There’s a lot about death and rebirth on Zach Russell’s debut, Where the Flowers Meet the Dew. Sometimes these are delivered in waltzes like “I Thought I Was the Trees” and other times in a rockabilly/funk delivery on a number like “Born Again”. Russell’s music isn’t easy to categorize and each track opens a whole new universe of sound and thought, which makes the whole thing even better. Just witness the leap from “Playing House” to “Take Me Back to Tennessee”. Each track is so expansive that it’s hard to believe this is his first album.
The Returner is Allison Russell’s second album and it’s a celebration of survival that serves as a pointed sequel to her 2021 solo debut, Outside Child, which focused on trauma. Despite being joyful, The Returner still tackles big issues while also expanding Russell’s sound to a more epic canvas. This is one to listen to with your earbuds to get the full experience of the soaring string section on the title tracks, the precision of “Demons”, or the layered vocals on the spectacular closing track, “Requiem”. One of the main things I love about these songs is how often they go places I am not expecting.
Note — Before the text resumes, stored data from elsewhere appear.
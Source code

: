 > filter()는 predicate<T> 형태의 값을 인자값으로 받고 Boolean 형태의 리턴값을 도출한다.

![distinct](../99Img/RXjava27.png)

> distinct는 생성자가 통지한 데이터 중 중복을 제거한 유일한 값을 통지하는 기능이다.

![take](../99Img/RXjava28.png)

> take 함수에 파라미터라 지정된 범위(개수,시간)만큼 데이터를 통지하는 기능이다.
One of my favorite albums of recent years was I Walked With You A Ways by Plains, which came out last year. Plains is Waxahatchee and Jess Williamson. The latter made one of my favorite albums of this year, which No Depression wrote about here. I love the songs, every one of them, but for me it’s mostly about the way Williamson sings them. She sings with such pining and deep emotion that she always makes me feel something. My favorite song from this album is “God in Everything”. If you’ve read my novel Southernmost I think you’ll see some similarities between her thoughts on the Divine and the way Justin in my book creates his own theology.
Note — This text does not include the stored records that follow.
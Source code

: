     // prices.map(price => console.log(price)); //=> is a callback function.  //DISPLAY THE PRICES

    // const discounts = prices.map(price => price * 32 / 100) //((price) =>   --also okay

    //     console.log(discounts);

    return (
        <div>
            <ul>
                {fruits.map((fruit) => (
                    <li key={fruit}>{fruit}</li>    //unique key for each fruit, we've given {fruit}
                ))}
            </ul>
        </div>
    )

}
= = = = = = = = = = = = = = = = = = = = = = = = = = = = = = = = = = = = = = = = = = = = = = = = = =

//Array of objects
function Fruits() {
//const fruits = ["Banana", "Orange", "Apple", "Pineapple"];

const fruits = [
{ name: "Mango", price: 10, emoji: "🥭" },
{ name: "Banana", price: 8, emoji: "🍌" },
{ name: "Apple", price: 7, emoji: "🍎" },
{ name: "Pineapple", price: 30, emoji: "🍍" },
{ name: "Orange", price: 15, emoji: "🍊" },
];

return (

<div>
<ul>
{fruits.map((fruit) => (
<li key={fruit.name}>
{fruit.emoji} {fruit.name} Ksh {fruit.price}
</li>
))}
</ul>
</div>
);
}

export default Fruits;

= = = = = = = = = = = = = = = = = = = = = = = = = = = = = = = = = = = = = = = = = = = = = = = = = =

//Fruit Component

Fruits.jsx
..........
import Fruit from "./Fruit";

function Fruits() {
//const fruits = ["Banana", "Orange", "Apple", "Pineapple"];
If you know much about me you probably know that Tyler Childers is a collaborator and friend of mine, so you might think this is a biased pick. I truly believe I am being objective when I tell you that this was one of my favorite albums of the year despite my closeness to it. This isn’t even because working on the video for one of its tracks—“In Your Love”—earned me a Grammy nomination along with the other producers (the ceremony is February 4—wish us luck). It’s simply because this is a great collection of songs, from the barn-burning opening track to the superb covers of “Space and Time” by S.G. Goodman and “Help Me Make It Through the Night” by Kristofferson, to everything in between. It's also important to note that the Food Stamps absolutely tear it up on this album, proving they are one of the best bands working today. If you haven’t seen them live, try your best to do so. I wrote about the album for The Bitter Southerner in my feature “The Evolution of Tyler Childers” and I hope you might give that a read. Here’s the Footnotes video for “In Your Love”—a sort of Pop-Up video version where I give you behind the scenes information, such as why that wedding ring quilt is so important, and much more.
I don’t usually put Christmas records on my favorite albums of the year lists but Happy Holiday! by My Morning Jacket is one of the best and will now be dragged out at the beginning of the holiday season every year. From the perfect cover of The Band’s underrated “Must be Christmas Tonight” to originals like “Feelin’ Sorry” or a “snowy” cover of their own classic “Wonderful (The Way I Feel)”, there’s not a bad track in the bunch. The perfect way to close the year from one of my favorite bands of all time.
Hey, Silas! I listened to every artist and enjoyed this! Nice way to start my day. Just wanted to say I always feel a little defensive or apologetic when I say I like Miley Cyrus, and why is that? She’s such a powerful singer and personality. I’ve been a fan since her song The Climb. It was good to see her included. Loved all your picks!
Solid list. Needs that Margo Cilker jam.